Shelley E. Huguley, Editor

March 8, 2024

7 Min Read
Tatum Pennington
Tatum Pennington and her family ran from the flames for 20 hours. Her parents lost their home and her husband half of the cattle on a ranch he's managed for 22 years. Shelley E. Huguley

In this 3-part series, two Texas Panhandle families, who happen to be related but live in different communities, share their accounts of outrunning and surviving the Smokehouse Creek fire.

It was the darkest day as black smoke temporarily smothered the sun’s rays. Shane and Tatum Pennington, their four of five children, and a grandchild, along with Tatum’s parents and sister, Tasha Butler and her three children, spent hours trying to escape the flames.

They ran for their lives. The wildfire seemed untamable. It had Canadian, Texas, surrounded on all four sides. Tasha’s husband, along with the Pennington’s son-in-law, Jacob Hamby, and many volunteer firemen, tried to hold back the flames and protect the community. Their families.

The Pennington caravan would drive in one direction and be met by flames. With 30-foot flames in their rearview mirror, they would turn around and flee in the opposite direction only to be confronted by flames again. They ran for 20 hours.

Tatum thought they were going to die. There was no way in and no way out. Only towering flames and billowing, blinding smoke. No cell phone service. Nowhere to go.

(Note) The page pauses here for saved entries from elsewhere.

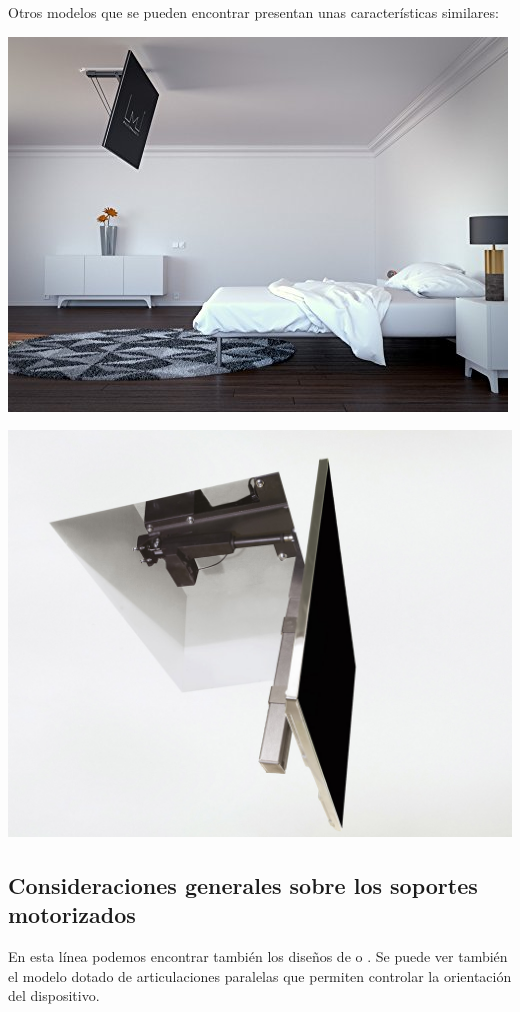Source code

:  \vspace{0.1cm}
Otros modelos que se pueden encontrar presentan unas características similares:

\begin{minipage}{0.5\textwidth}
   \includegraphics[width=0.8\linewidth]{figuras/Imagenes_EstadoArte/not_valid_2.jpg}
\end{minipage}
\begin{minipage}{0.5\textwidth}
   \includegraphics[width=0.8\linewidth]{figuras/Imagenes_EstadoArte/not_valid_3.jpg}
\end{minipage}
 \subsection{Consideraciones generales sobre los soportes motorizados}

    En esta línea podemos encontrar también los diseños de \cite{Chung2009} o \cite{ChungL.Chang2008}. Se puede ver también el modelo \cite{Chung2009} dotado de articulaciones paralelas que permiten controlar la orientación del dispositivo.
    \\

“Do you stay put? Do you leave? Do you go to Oklahoma?” Tatum recalls asking.

Their family’s vehicle caravan eventually got separated in the chaos.

Related:Canadian, Texas, couple recalls wildfire's initial moments

With their hands tightly grasped, Shane and Tatum repeatedly cried out to God.

As the winds eventually began to die, and the flames quieted, the couple was reunited with their family. They were alive and grateful.

Unsurmountable loss

That day, Tatum’s husband lost half his livelihood on a ranch he’s managed for almost 22 years with livestock that are more than “just cattle” to him.


Tatum lost her childhood home, a house built on the backs of her parents, Bo and Tresea Rankin - 38 years of hard work and endless memories. Tresea, separated from the group, watched alone as her home burned to the foundation. Her husband frantically tried to make his way back to her.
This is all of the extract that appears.